Photos should be organized as Experiment > Arm > Stage > Hours
  • Within the Hours folder the photos should be arranged in the same order as the plate names/number
  • Example
- If you were conducting an experiment using the mutant collection
- The experiment had two parallel arms going from 384 density plates (Starter Plates) to 1536 density plates (Pre-screen) to 6144 density plates (Final Screen)
- Photos for the Starter Plates and Pre-screen were taken at saturation and those for Final Screen were taken at 0, 4 and 12 hours
- Then the folder heirarchy would be as follows:
- Experiment
- Arm #1
- Starter Plates
- 36h
- Plate 1
- Plate 2
- Pre-screen
- 20h
- Plate A
- Plate B
- Final Screen
- 00h
- 04h
- 12h
- Arm #2
- Starter Plates
- 36h
- Pre-screen
- 20h
- Final Screen
- 00h
- 04h
- 12h

- If the bifurcation of the arms occur later in the experiment then the folder heirarchy could be as follows:
- Experiment
- Starter Plates
- 36h
- Plate 1
- Plate 2
- Pre-screen
- 20h
- Plate A
- Plate B
- Arm #1
- Final Screen
- 00h
- 04h
- 12h
- Arm #2
- Final Screen
- 00h
- 04h
- 12h

- Make sure the terminal folders containing the photos are names is a 'tth' manner like shown above
Image Quality Check

  1. Are all the images in the right orientation? - top left corner of the plate should be at the top left corner of the image.
  2. Are there the expected number of images in your folders?
  3. Do all the images have a uniform black background?
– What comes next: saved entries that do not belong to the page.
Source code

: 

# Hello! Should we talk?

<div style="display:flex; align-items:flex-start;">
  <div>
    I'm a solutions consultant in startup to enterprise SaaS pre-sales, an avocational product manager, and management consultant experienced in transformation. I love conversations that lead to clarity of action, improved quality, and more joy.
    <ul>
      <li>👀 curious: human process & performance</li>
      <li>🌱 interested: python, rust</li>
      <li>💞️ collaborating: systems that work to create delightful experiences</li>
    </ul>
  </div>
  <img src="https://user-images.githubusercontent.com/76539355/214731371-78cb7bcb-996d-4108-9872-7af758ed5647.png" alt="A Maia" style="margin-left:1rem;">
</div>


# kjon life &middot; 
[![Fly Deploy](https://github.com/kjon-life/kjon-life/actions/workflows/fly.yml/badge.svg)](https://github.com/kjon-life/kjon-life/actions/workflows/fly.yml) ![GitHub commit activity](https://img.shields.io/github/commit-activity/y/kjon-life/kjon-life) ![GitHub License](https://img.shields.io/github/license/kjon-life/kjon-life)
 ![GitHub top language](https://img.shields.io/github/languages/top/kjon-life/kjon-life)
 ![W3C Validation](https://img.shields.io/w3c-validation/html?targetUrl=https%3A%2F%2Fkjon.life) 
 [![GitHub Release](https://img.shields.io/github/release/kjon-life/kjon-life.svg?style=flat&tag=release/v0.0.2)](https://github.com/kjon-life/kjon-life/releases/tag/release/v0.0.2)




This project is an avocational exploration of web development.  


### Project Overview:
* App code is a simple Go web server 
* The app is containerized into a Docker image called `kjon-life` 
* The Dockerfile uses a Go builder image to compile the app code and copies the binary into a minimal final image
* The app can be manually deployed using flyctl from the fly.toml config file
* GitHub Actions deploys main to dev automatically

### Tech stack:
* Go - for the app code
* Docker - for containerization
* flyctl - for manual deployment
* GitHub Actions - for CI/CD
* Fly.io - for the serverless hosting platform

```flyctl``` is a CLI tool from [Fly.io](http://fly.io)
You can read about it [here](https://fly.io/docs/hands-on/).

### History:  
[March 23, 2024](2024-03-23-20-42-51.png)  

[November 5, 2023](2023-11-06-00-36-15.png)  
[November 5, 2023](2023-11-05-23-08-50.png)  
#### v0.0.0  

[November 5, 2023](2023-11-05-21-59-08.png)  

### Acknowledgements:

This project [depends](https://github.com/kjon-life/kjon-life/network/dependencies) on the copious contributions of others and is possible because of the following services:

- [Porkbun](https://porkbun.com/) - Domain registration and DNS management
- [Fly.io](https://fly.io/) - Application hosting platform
Any 'white' in the background will cause the MATLAB Colony Analyzer Toolkit (MCAT) to falsely select it as a colony and fail.
  4. Make sure that all the images are ordered correctly.
  5. Take note of any 'smudges' or problem colonies on the plates. One might consider adding these to the smudgebox when prompted.
Execute Step 1 to 7 of the LI Detector Analytical Pipeline


Note: The order of the plates in the upscale pattern from Step 6 of the pipeline should be the same as the order of images within the folders.
Information to keep in hand before proceeding:
  1. Path to MALTAB directory
  2. Path to lidetector directory
  3. Path to where the JDBC driver was unzipped from Step 3 of LI Detector Analytical Pipeline
  4. Path to the 'Stage' level photos from Step 1
  5. Location of any smudges on the plates ie the colonies you want to remove from the analysis because of any technical issues - plate number, row number, column number
Execute the Image Analyzer

~/MATLAB/lidetector$ ./imageanalyzer.sh

User will be asked to verify binary files before uploading raw pixel count data
  • Each image will now have 3 additional files - .binary, .cs.txt and .info.mat
  • View the .binary file (using Preview in Mac) to verify if the colonies have been correctly identified
  • Original image:

  • Good binary image:

  • Bad binary image:

  • Proceed to upload only if all binary files are 'good.'

Successful completion of this command will generate:
  1. _RAW = raw colony size estimations per hour per position id of all the images
  2. _smudgebox = position ids to be excluded from analysis that correspond to the user defined coordinates
  3. _JPEG = clean version of the raw table with border colonies, colonies corresponding to the smudge box and those colonies with pixel count of less than 10 NULL'd

Example files can be found in Data.zip.
Spatial Bias Correction
Spatial Bias Correction
Information to keep in handy before proceeding:
  1. Path to MALTAB directory
  2. Path to lidetector directory
  3. Path to where the JDBC driver was unzipped from Step 3
Execute the LI Detector

~/MATLAB/lidetector$ ./lid.sh

Successful run will create the following tables:
  1. _NORM= position ids and their corresponding relative fitness measurements along with the background pixel count measurement based on references
  2. _FITNESS = similar to _NORM but with strain ids and orf-names included
  3. _FITNESS_STAT= strain-id-wise mean, median and standard deviation of relative fitness
  4. _PVALUE = strain-id-wise empirical p-values where
stat = (strain mean fitness - reference mean fitness)/reference fitness standard deviation
es = (strain mean fitness - reference mean fitness)reference mean fitness

Example files can be found in Data.zip.